Input data
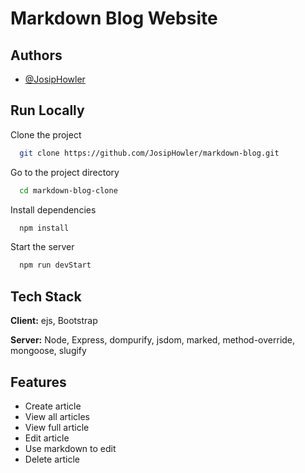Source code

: # Markdown Blog Website

## Authors

- [@JosipHowler](https://github.com/JosipHowler)

## Run Locally

Clone the project

```bash
  git clone https://github.com/JosipHowler/markdown-blog.git
```

Go to the project directory

```bash
  cd markdown-blog-clone
```

Install dependencies

```bash
  npm install
```

Start the server

```bash
  npm run devStart
```

## Tech Stack

**Client:** ejs, Bootstrap

**Server:** Node, Express, dompurify, jsdom, marked, method-override, mongoose, slugify

## Features

- Create article
- View all articles
- View full article
- Edit article
- Use markdown to edit
- Delete article
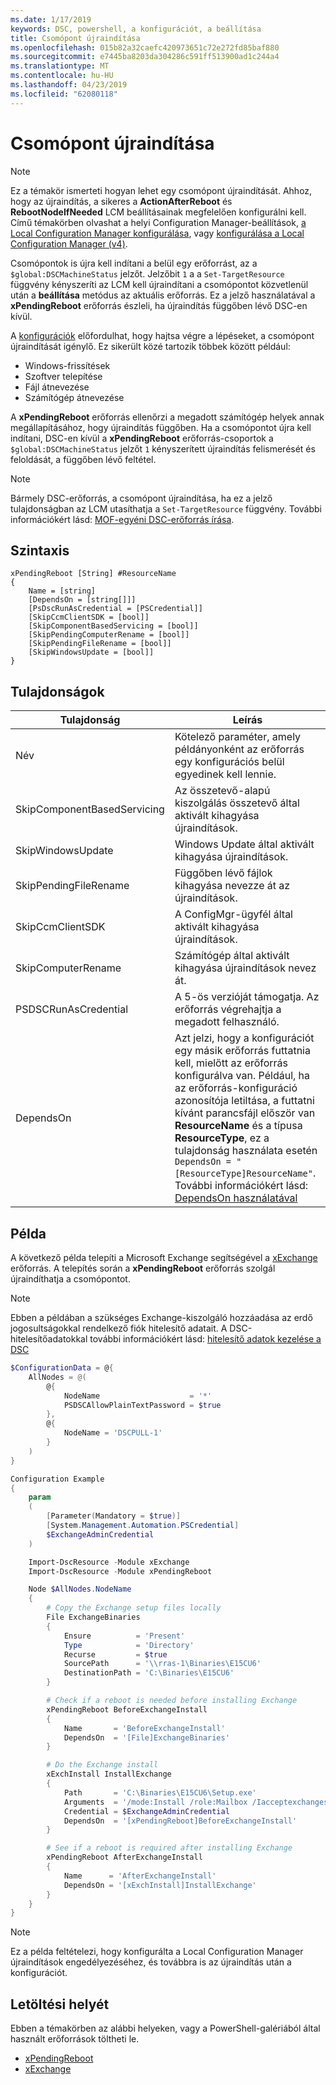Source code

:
 ```yaml
---
ms.date: 1/17/2019
keywords: DSC, powershell, a konfigurációt, a beállítása
title: Csomópont újraindítása
ms.openlocfilehash: 015b82a32caefc420973651c72e272fd85baf880
ms.sourcegitcommit: e7445ba8203da304286c591ff513900ad1c244a4
ms.translationtype: MT
ms.contentlocale: hu-HU
ms.lasthandoff: 04/23/2019
ms.locfileid: "62080118"
---
```

# <a name="reboot-a-node"></a>Csomópont újraindítása

> [!NOTE]
> Ez a témakör ismerteti hogyan lehet egy csomópont újraindítását. Ahhoz, hogy az újraindítás, a sikeres a **ActionAfterReboot** és **RebootNodeIfNeeded** LCM beállításainak megfelelően konfigurálni kell.
> Című témakörben olvashat a helyi Configuration Manager-beállítások, [a Local Configuration Manager konfigurálása](../managing-nodes/metaConfig.md), vagy [konfigurálása a Local Configuration Manager (v4)](../managing-nodes/metaConfig4.md).

Csomópontok is újra kell indítani a belül egy erőforrást, az a `$global:DSCMachineStatus` jelzőt. Jelzőbit `1` a a `Set-TargetResource` függvény kényszeríti az LCM kell újraindítani a csomópontot közvetlenül után a **beállítása** metódus az aktuális erőforrás. Ez a jelző használatával a **xPendingReboot** erőforrás észleli, ha újraindítás függőben lévő DSC-en kívül.

A [konfigurációk](configurations.md) előfordulhat, hogy hajtsa végre a lépéseket, a csomópont újraindítását igénylő. Ez sikerült közé tartozik többek között például:

- Windows-frissítések
- Szoftver telepítése
- Fájl átnevezése
- Számítógép átnevezése

A **xPendingReboot** erőforrás ellenőrzi a megadott számítógép helyek annak megállapításához, hogy újraindítás függőben. Ha a csomópontot újra kell indítani, DSC-en kívül a **xPendingReboot** erőforrás-csoportok a `$global:DSCMachineStatus` jelzőt `1` kényszerített újraindítás felismerését és feloldását, a függőben lévő feltétel.

> [!NOTE]
> Bármely DSC-erőforrás, a csomópont újraindítása, ha ez a jelző tulajdonságban az LCM utasíthatja a `Set-TargetResource` függvény. További információkért lásd: [MOF-egyéni DSC-erőforrás írása](../resources/authoringResourceMOF.md).

## <a name="syntax"></a>Szintaxis

```
xPendingReboot [String] #ResourceName
{
    Name = [string]
    [DependsOn = [string[]]]
    [PsDscRunAsCredential = [PSCredential]]
    [SkipCcmClientSDK = [bool]]
    [SkipComponentBasedServicing = [bool]]
    [SkipPendingComputerRename = [bool]]
    [SkipPendingFileRename = [bool]]
    [SkipWindowsUpdate = [bool]]
}
```

## <a name="properties"></a>Tulajdonságok

| Tulajdonság | Leírás |
| --- | --- |
| Név| Kötelező paraméter, amely példányonként az erőforrás egy konfigurációs belül egyedinek kell lennie.|
| SkipComponentBasedServicing | Az összetevő-alapú kiszolgálás összetevő által aktivált kihagyása újraindítások. |
| SkipWindowsUpdate | Windows Update által aktivált kihagyása újraindítások.|
| SkipPendingFileRename | Függőben lévő fájlok kihagyása nevezze át az újraindítások. |
| SkipCcmClientSDK | A ConfigMgr-ügyfél által aktivált kihagyása újraindítások. |
| SkipComputerRename | Számítógép által aktivált kihagyása újraindítások nevez át. |
| PSDSCRunAsCredential | A 5-ös verzióját támogatja. Az erőforrás végrehajtja a megadott felhasználó. |
| DependsOn | Azt jelzi, hogy a konfigurációt egy másik erőforrás futtatnia kell, mielőtt az erőforrás konfigurálva van. Például, ha az erőforrás-konfiguráció azonosítója letiltása, a futtatni kívánt parancsfájl először van **ResourceName** és a típusa **ResourceType**, ez a tulajdonság használata esetén `DependsOn = "[ResourceType]ResourceName"`. További információkért lásd: [DependsOn használatával](resource-depends-on.md)|

## <a name="example"></a>Példa

A következő példa telepíti a Microsoft Exchange segítségével a [xExchange](https://github.com/PowerShell/xExchange) erőforrás.
A telepítés során a **xPendingReboot** erőforrás szolgál újraindíthatja a csomópontot.

> [!NOTE]
> Ebben a példában a szükséges Exchange-kiszolgáló hozzáadása az erdő jogosultságokkal rendelkező fiók hitelesítő adatait. A DSC-hitelesítőadatokkal további információkért lásd: [hitelesítő adatok kezelése a DSC](../configurations/configDataCredentials.md)

```powershell
$ConfigurationData = @{
    AllNodes = @(
        @{
            NodeName                    = '*'
            PSDSCAllowPlainTextPassword = $true
        },
        @{
            NodeName = 'DSCPULL-1'
        }
    )
}

Configuration Example
{
    param
    (
        [Parameter(Mandatory = $true)]
        [System.Management.Automation.PSCredential]
        $ExchangeAdminCredential
    )

    Import-DscResource -Module xExchange
    Import-DscResource -Module xPendingReboot

    Node $AllNodes.NodeName
    {
        # Copy the Exchange setup files locally
        File ExchangeBinaries
        {
            Ensure          = 'Present'
            Type            = 'Directory'
            Recurse         = $true
            SourcePath      = '\\rras-1\Binaries\E15CU6'
            DestinationPath = 'C:\Binaries\E15CU6'
        }

        # Check if a reboot is needed before installing Exchange
        xPendingReboot BeforeExchangeInstall
        {
            Name       = 'BeforeExchangeInstall'
            DependsOn  = '[File]ExchangeBinaries'
        }

        # Do the Exchange install
        xExchInstall InstallExchange
        {
            Path       = 'C:\Binaries\E15CU6\Setup.exe'
            Arguments  = '/mode:Install /role:Mailbox /Iacceptexchangeserverlicenseterms'
            Credential = $ExchangeAdminCredential
            DependsOn  = '[xPendingReboot]BeforeExchangeInstall'
        }

        # See if a reboot is required after installing Exchange
        xPendingReboot AfterExchangeInstall
        {
            Name      = 'AfterExchangeInstall'
            DependsOn = '[xExchInstall]InstallExchange'
        }
    }
}
```

> [!NOTE]
> Ez a példa feltételezi, hogy konfigurálta a Local Configuration Manager újraindítások engedélyezéséhez, és továbbra is az újraindítás után a konfigurációt.

## <a name="where-to-download"></a>Letöltési helyét

Ebben a témakörben az alábbi helyeken, vagy a PowerShell-galériából által használt erőforrások töltheti le.

- [xPendingReboot](https://github.com/PowerShell/xPendingReboot)
- [xExchange](https://github.com/PowerShell/xExchange)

Exercise description
Would you write out all of the data exactly as it stands, without the pictures?

Task response
Source code

: # Markdown Blog Website

## Authors

- [@JosipHowler](https://github.com/JosipHowler)

## Run Locally

Clone the project

```bash
  git clone https://github.com/JosipHowler/markdown-blog.git
```

Go to the project directory

```bash
  cd markdown-blog-clone
```

Install dependencies

```bash
  npm install
```

Start the server

```bash
  npm run devStart
```

## Tech Stack

**Client:** ejs, Bootstrap

**Server:** Node, Express, dompurify, jsdom, marked, method-override, mongoose, slugify

## Features

- Create article
- View all articles
- View full article
- Edit article
- Use markdown to edit
- Delete article
Source code

:
 ```yaml
---
ms.date: 1/17/2019
keywords: DSC, powershell, a konfigurációt, a beállítása
title: Csomópont újraindítása
ms.openlocfilehash: 015b82a32caefc420973651c72e272fd85baf880
ms.sourcegitcommit: e7445ba8203da304286c591ff513900ad1c244a4
ms.translationtype: MT
ms.contentlocale: hu-HU
ms.lasthandoff: 04/23/2019
ms.locfileid: "62080118"
---
```

# <a name="reboot-a-node"></a>Csomópont újraindítása

> [!NOTE]
> Ez a témakör ismerteti hogyan lehet egy csomópont újraindítását. Ahhoz, hogy az újraindítás, a sikeres a **ActionAfterReboot** és **RebootNodeIfNeeded** LCM beállításainak megfelelően konfigurálni kell.
> Című témakörben olvashat a helyi Configuration Manager-beállítások, [a Local Configuration Manager konfigurálása](../managing-nodes/metaConfig.md), vagy [konfigurálása a Local Configuration Manager (v4)](../managing-nodes/metaConfig4.md).

Csomópontok is újra kell indítani a belül egy erőforrást, az a `$global:DSCMachineStatus` jelzőt. Jelzőbit `1` a a `Set-TargetResource` függvény kényszeríti az LCM kell újraindítani a csomópontot közvetlenül után a **beállítása** metódus az aktuális erőforrás. Ez a jelző használatával a **xPendingReboot** erőforrás észleli, ha újraindítás függőben lévő DSC-en kívül.

A [konfigurációk](configurations.md) előfordulhat, hogy hajtsa végre a lépéseket, a csomópont újraindítását igénylő. Ez sikerült közé tartozik többek között például:

- Windows-frissítések
- Szoftver telepítése
- Fájl átnevezése
- Számítógép átnevezése

A **xPendingReboot** erőforrás ellenőrzi a megadott számítógép helyek annak megállapításához, hogy újraindítás függőben. Ha a csomópontot újra kell indítani, DSC-en kívül a **xPendingReboot** erőforrás-csoportok a `$global:DSCMachineStatus` jelzőt `1` kényszerített újraindítás felismerését és feloldását, a függőben lévő feltétel.

> [!NOTE]
> Bármely DSC-erőforrás, a csomópont újraindítása, ha ez a jelző tulajdonságban az LCM utasíthatja a `Set-TargetResource` függvény. További információkért lásd: [MOF-egyéni DSC-erőforrás írása](../resources/authoringResourceMOF.md).

## <a name="syntax"></a>Szintaxis

```
xPendingReboot [String] #ResourceName
{
    Name = [string]
    [DependsOn = [string[]]]
    [PsDscRunAsCredential = [PSCredential]]
    [SkipCcmClientSDK = [bool]]
    [SkipComponentBasedServicing = [bool]]
    [SkipPendingComputerRename = [bool]]
    [SkipPendingFileRename = [bool]]
    [SkipWindowsUpdate = [bool]]
}
```

## <a name="properties"></a>Tulajdonságok

| Tulajdonság | Leírás |
| --- | --- |
| Név| Kötelező paraméter, amely példányonként az erőforrás egy konfigurációs belül egyedinek kell lennie.|
| SkipComponentBasedServicing | Az összetevő-alapú kiszolgálás összetevő által aktivált kihagyása újraindítások. |
| SkipWindowsUpdate | Windows Update által aktivált kihagyása újraindítások.|
| SkipPendingFileRename | Függőben lévő fájlok kihagyása nevezze át az újraindítások. |
| SkipCcmClientSDK | A ConfigMgr-ügyfél által aktivált kihagyása újraindítások. |
| SkipComputerRename | Számítógép által aktivált kihagyása újraindítások nevez át. |
| PSDSCRunAsCredential | A 5-ös verzióját támogatja. Az erőforrás végrehajtja a megadott felhasználó. |
| DependsOn | Azt jelzi, hogy a konfigurációt egy másik erőforrás futtatnia kell, mielőtt az erőforrás konfigurálva van. Például, ha az erőforrás-konfiguráció azonosítója letiltása, a futtatni kívánt parancsfájl először van **ResourceName** és a típusa **ResourceType**, ez a tulajdonság használata esetén `DependsOn = "[ResourceType]ResourceName"`. További információkért lásd: [DependsOn használatával](resource-depends-on.md)|

## <a name="example"></a>Példa

A következő példa telepíti a Microsoft Exchange segítségével a [xExchange](https://github.com/PowerShell/xExchange) erőforrás.
A telepítés során a **xPendingReboot** erőforrás szolgál újraindíthatja a csomópontot.

> [!NOTE]
> Ebben a példában a szükséges Exchange-kiszolgáló hozzáadása az erdő jogosultságokkal rendelkező fiók hitelesítő adatait. A DSC-hitelesítőadatokkal további információkért lásd: [hitelesítő adatok kezelése a DSC](../configurations/configDataCredentials.md)

```powershell
$ConfigurationData = @{
    AllNodes = @(
        @{
            NodeName                    = '*'
            PSDSCAllowPlainTextPassword = $true
        },
        @{
            NodeName = 'DSCPULL-1'
        }
    )
}

Configuration Example
{
    param
    (
        [Parameter(Mandatory = $true)]
        [System.Management.Automation.PSCredential]
        $ExchangeAdminCredential
    )

    Import-DscResource -Module xExchange
    Import-DscResource -Module xPendingReboot

    Node $AllNodes.NodeName
    {
        # Copy the Exchange setup files locally
        File ExchangeBinaries
        {
            Ensure          = 'Present'
            Type            = 'Directory'
            Recurse         = $true
            SourcePath      = '\\rras-1\Binaries\E15CU6'
            DestinationPath = 'C:\Binaries\E15CU6'
        }

        # Check if a reboot is needed before installing Exchange
        xPendingReboot BeforeExchangeInstall
        {
            Name       = 'BeforeExchangeInstall'
            DependsOn  = '[File]ExchangeBinaries'
        }

        # Do the Exchange install
        xExchInstall InstallExchange
        {
            Path       = 'C:\Binaries\E15CU6\Setup.exe'
            Arguments  = '/mode:Install /role:Mailbox /Iacceptexchangeserverlicenseterms'
            Credential = $ExchangeAdminCredential
            DependsOn  = '[xPendingReboot]BeforeExchangeInstall'
        }

        # See if a reboot is required after installing Exchange
        xPendingReboot AfterExchangeInstall
        {
            Name      = 'AfterExchangeInstall'
            DependsOn = '[xExchInstall]InstallExchange'
        }
    }
}
```

> [!NOTE]
> Ez a példa feltételezi, hogy konfigurálta a Local Configuration Manager újraindítások engedélyezéséhez, és továbbra is az újraindítás után a konfigurációt.

## <a name="where-to-download"></a>Letöltési helyét

Ebben a témakörben az alábbi helyeken, vagy a PowerShell-galériából által használt erőforrások töltheti le.

- [xPendingReboot](https://github.com/PowerShell/xPendingReboot)
- [xExchange](https://github.com/PowerShell/xExchange)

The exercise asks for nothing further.